Many investors may have fantasized about those “if only” investments. If only I had invested in Peloton. Or Uber. Or Lyft.
For most people, though, that’s not possible — and not just because they don’t have a million dollars to drop on a billion-dollar idea. Under current law, only individuals with at least $200,000 in annual income or $1 million in assets (outside of their home) are “accredited investors,” or those qualified to invest in private securities.
Now, the nation’s top securities regulator is contemplating how to let ordinary people get in on companies before they go public.
Jay Clayton, chairman of the Securities and Exchange Commission, has argued that smaller investors shouldn’t be shut out from these “potentially attractive” investments.
How that would be remedied isn’t entirely clear. One possibility raised would allow private investments inside target-date funds, a mutual fund whose investment mix shifts as a retirement date nears.
But such a change would be both complicated and risky. Other regulators, academics and consumer advocates argue that smaller investors could too easily get in over their heads. “These investments are complex, opaque and often carry risks that most mom-and-pop investors are unable to absorb,” said Andrea Seidt, the Ohio Securities commissioner.
The commission took its most concrete step in that direction last month. It passed a proposal — in a 3-2 vote — that, if finalized, would grant access to stockbrokers and investment advisers, even if they do not meet the income and wealth thresholds. The same would be true for certain “knowledgeable employees” of a private fund, including venture capital, private equity or hedge funds.
That part of the proposal wasn’t terribly controversial. But Clayton said to “expect more in this space” in the coming months.
“I believe it is our obligation to explore whether we can increase opportunities for Main Street investors in the private markets while maintaining strong and appropriate investor protections,” Clayton recently said before Congress.
Why is this idea gaining traction now? Partly, it’s because of how the investment landscape has changed over the past couple of decades. There are only about half as many public companies in the United States today as there were in the late 1990s. And promising startups are tending to stay private longer, with elite investors capturing even more of the biggest gains.
There are reasons companies decide to stay private — including the more relaxed rules they face compared with public companies, which are required to make disclosures intended to allow investors to judge their value.
That lack of disclosure is just one of the reasons consumer advocates and others are wary of the idea. They also point to high fees associated with private investment funds, and the slim chances that smaller investors have at gaining early access to the next Google or Facebook.
And in the end, it might not even be worth the trouble. Overall, the performance of private funds doesn’t look much better than your standard mutual fund.
Private equity funds returned 13.3% in 2018 and 11.6% for the past 10 years ending in September of 2018, after fees, according to PitchBook’s most recent private markets benchmark data.
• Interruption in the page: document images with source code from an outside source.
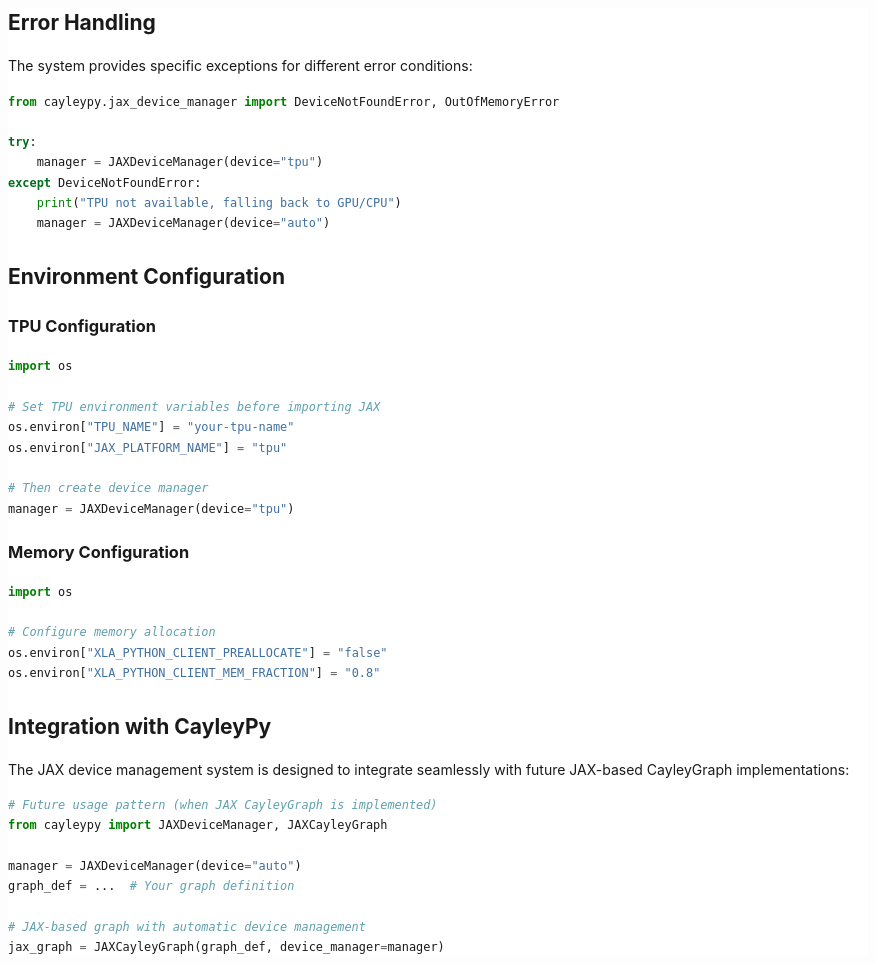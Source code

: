 ## Error Handling

The system provides specific exceptions for different error conditions:

```python
from cayleypy.jax_device_manager import DeviceNotFoundError, OutOfMemoryError

try:
    manager = JAXDeviceManager(device="tpu")
except DeviceNotFoundError:
    print("TPU not available, falling back to GPU/CPU")
    manager = JAXDeviceManager(device="auto")
```

## Environment Configuration

### TPU Configuration
```python
import os

# Set TPU environment variables before importing JAX
os.environ["TPU_NAME"] = "your-tpu-name"
os.environ["JAX_PLATFORM_NAME"] = "tpu"

# Then create device manager
manager = JAXDeviceManager(device="tpu")
```

### Memory Configuration
```python
import os

# Configure memory allocation
os.environ["XLA_PYTHON_CLIENT_PREALLOCATE"] = "false"
os.environ["XLA_PYTHON_CLIENT_MEM_FRACTION"] = "0.8"
```

## Integration with CayleyPy

The JAX device management system is designed to integrate seamlessly with future JAX-based CayleyGraph implementations:

```python
# Future usage pattern (when JAX CayleyGraph is implemented)
from cayleypy import JAXDeviceManager, JAXCayleyGraph

manager = JAXDeviceManager(device="auto")
graph_def = ...  # Your graph definition

# JAX-based graph with automatic device management
jax_graph = JAXCayleyGraph(graph_def, device_manager=manager)
```
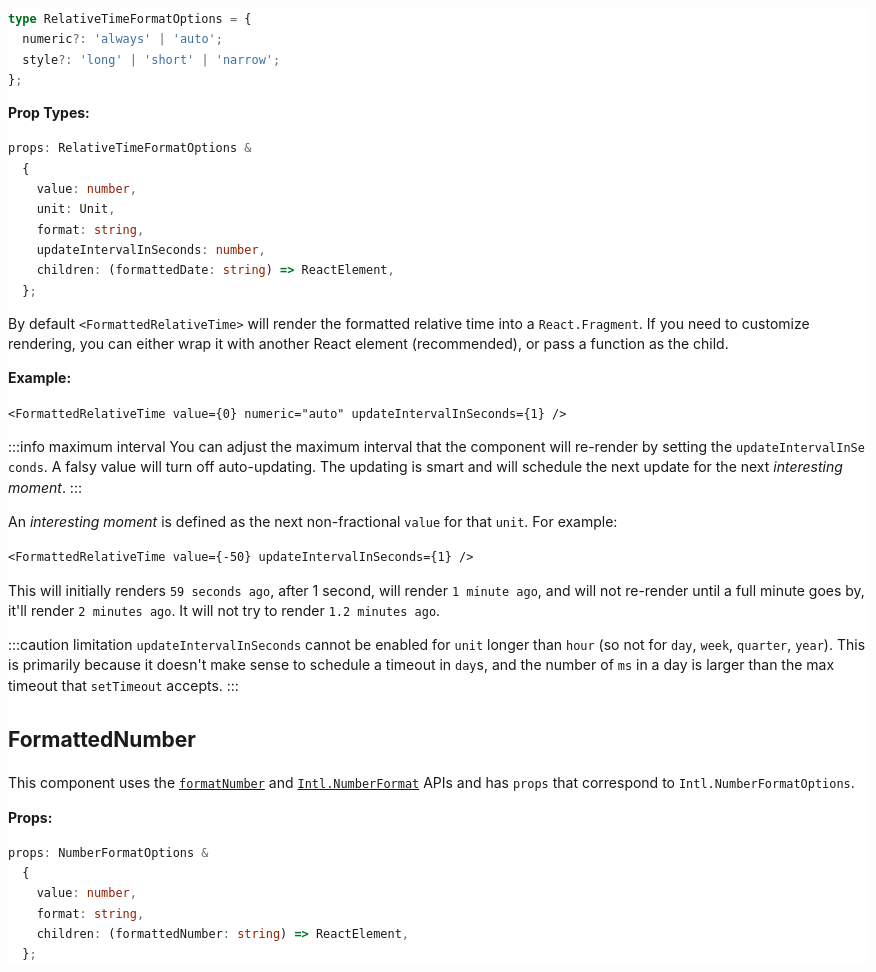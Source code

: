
 ```ts
type RelativeTimeFormatOptions = {
  numeric?: 'always' | 'auto';
  style?: 'long' | 'short' | 'narrow';
};
```

**Prop Types:**

```ts
props: RelativeTimeFormatOptions &
  {
    value: number,
    unit: Unit,
    format: string,
    updateIntervalInSeconds: number,
    children: (formattedDate: string) => ReactElement,
  };
```

By default `<FormattedRelativeTime>` will render the formatted relative time into a `React.Fragment`. If you need to customize rendering, you can either wrap it with another React element (recommended), or pass a function as the child.

**Example:**

```tsx live
<FormattedRelativeTime value={0} numeric="auto" updateIntervalInSeconds={1} />
```

:::info maximum interval You can adjust the maximum interval that the component will re-render by setting the `updateIntervalInSeconds`. A falsy value will turn off auto-updating. The updating is smart and will schedule the next update for the next _interesting moment_. :::

An _interesting moment_ is defined as the next non-fractional `value` for that `unit`. For example:

```tsx live
<FormattedRelativeTime value={-50} updateIntervalInSeconds={1} />
```

This will initially renders `59 seconds ago`, after 1 second, will render `1 minute ago`, and will not re-render until a full minute goes by, it'll render `2 minutes ago`. It will not try to render `1.2 minutes ago`.

:::caution limitation `updateIntervalInSeconds` cannot be enabled for `unit` longer than `hour` (so not for `day`, `week`, `quarter`, `year`). This is primarily because it doesn't make sense to schedule a timeout in `day`s, and the number of `ms` in a day is larger than the max timeout that `setTimeout` accepts. :::

## FormattedNumber

This component uses the [`formatNumber`](api.md#formatnumber) and [`Intl.NumberFormat`](https://developer.mozilla.org/en-US/docs/Web/JavaScript/Reference/Global_Objects/NumberFormat) APIs and has `props` that correspond to `Intl.NumberFormatOptions`.

**Props:**

```ts
props: NumberFormatOptions &
  {
    value: number,
    format: string,
    children: (formattedNumber: string) => ReactElement,
  };
```

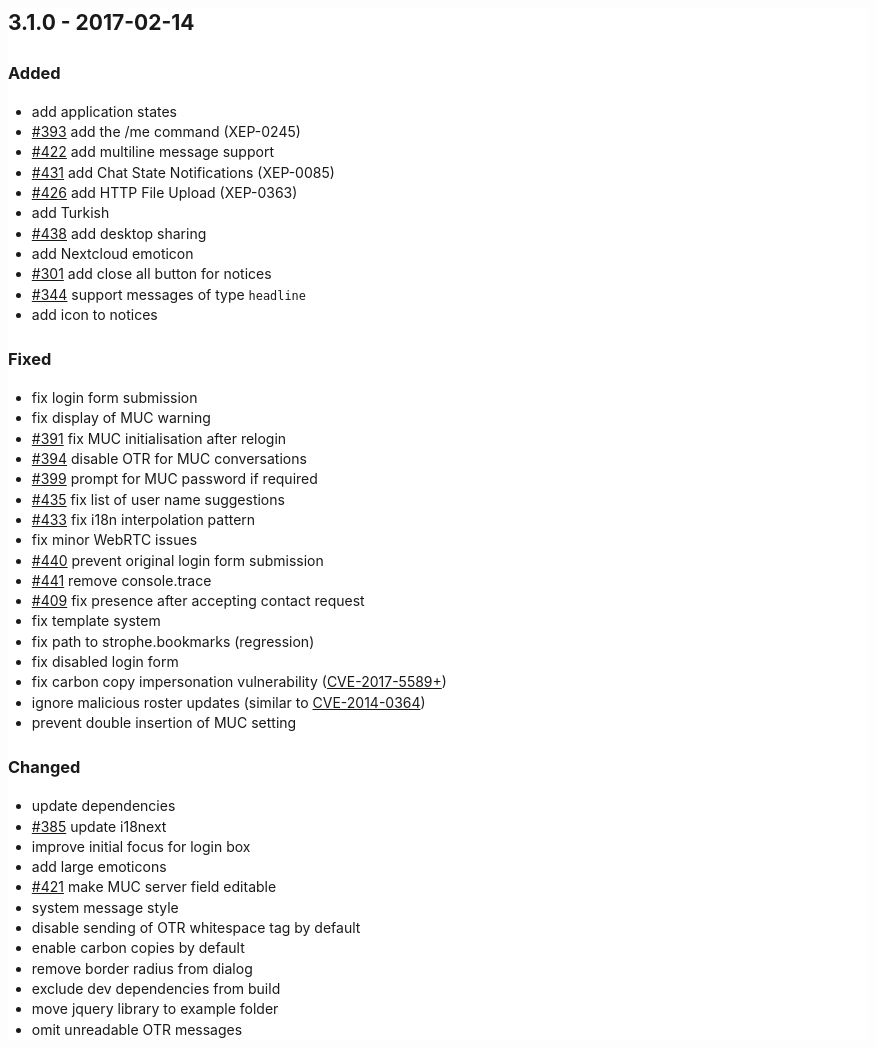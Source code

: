 ## 3.1.0 - 2017-02-14
### Added
- add application states
- [#393](https://github.com/jsxc/jsxc/issues/393) add the /me command (XEP-0245)
- [#422](https://github.com/jsxc/jsxc/issues/422) add multiline message support
- [#431](https://github.com/jsxc/jsxc/issues/431) add Chat State Notifications (XEP-0085)
- [#426](https://github.com/jsxc/jsxc/issues/426) add HTTP File Upload (XEP-0363)
- add Turkish
- [#438](https://github.com/jsxc/jsxc/issues/438) add desktop sharing
- add Nextcloud emoticon
- [#301](https://github.com/jsxc/jsxc/issues/301) add close all button for notices
- [#344](https://github.com/jsxc/jsxc/issues/344) support messages of type `headline`
- add icon to notices

### Fixed
- fix login form submission
- fix display of MUC warning
- [#391](https://github.com/jsxc/jsxc/issues/391) fix MUC initialisation after relogin
- [#394](https://github.com/jsxc/jsxc/issues/394) disable OTR for MUC conversations
- [#399](https://github.com/jsxc/jsxc/issues/399) prompt for MUC password if required
- [#435](https://github.com/jsxc/jsxc/issues/435) fix list of user name suggestions
- [#433](https://github.com/jsxc/jsxc/issues/433) fix i18n interpolation pattern
- fix minor WebRTC issues
- [#440](https://github.com/jsxc/jsxc/issues/440) prevent original login form submission
- [#441](https://github.com/jsxc/jsxc/issues/441) remove console.trace
- [#409](https://github.com/jsxc/jsxc/issues/409) fix presence after accepting contact request
- fix template system
- fix path to strophe.bookmarks (regression)
- fix disabled login form
- fix carbon copy impersonation vulnerability ([CVE-2017-5589+](https://rt-solutions.de/en/2017/02/CVE-2017-5589_xmpp_carbons/))
- ignore malicious roster updates (similar to [CVE-2014-0364](https://cve.mitre.org/cgi-bin/cvename.cgi?name=CVE-2014-0364))
- prevent double insertion of MUC setting

### Changed
- update dependencies
- [#385](https://github.com/jsxc/jsxc/issues/385) update i18next
- improve initial focus for login box
- add large emoticons
- [#421](https://github.com/jsxc/jsxc/issues/421) make MUC server field editable
- system message style
- disable sending of OTR whitespace tag by default
- enable carbon copies by default
- remove border radius from dialog
- exclude dev dependencies from build
- move jquery library to example folder
- omit unreadable OTR messages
In contrast, investors who held mutual funds that specialized in small and midsize companies earned returns of 14.3% in 2018 and 9.4% over the same 10-year period.
But the spread between the best and worst performing private equity funds was much wider than for standard mutual funds: The top 25% performing private equity funds earned at least 16.2% over that 10-year period, while the bottom quartile returned at least 5.2% (the bottom 10% had negative returns). In the mutual fund world, the worst and best funds ranged from 9.8% (for the bottom 25%) to 12.2% (for the top 25%).
The SEC itself acknowledged that it doesn’t have a full picture of how investors have fared in private investments, which are also called exempt offerings.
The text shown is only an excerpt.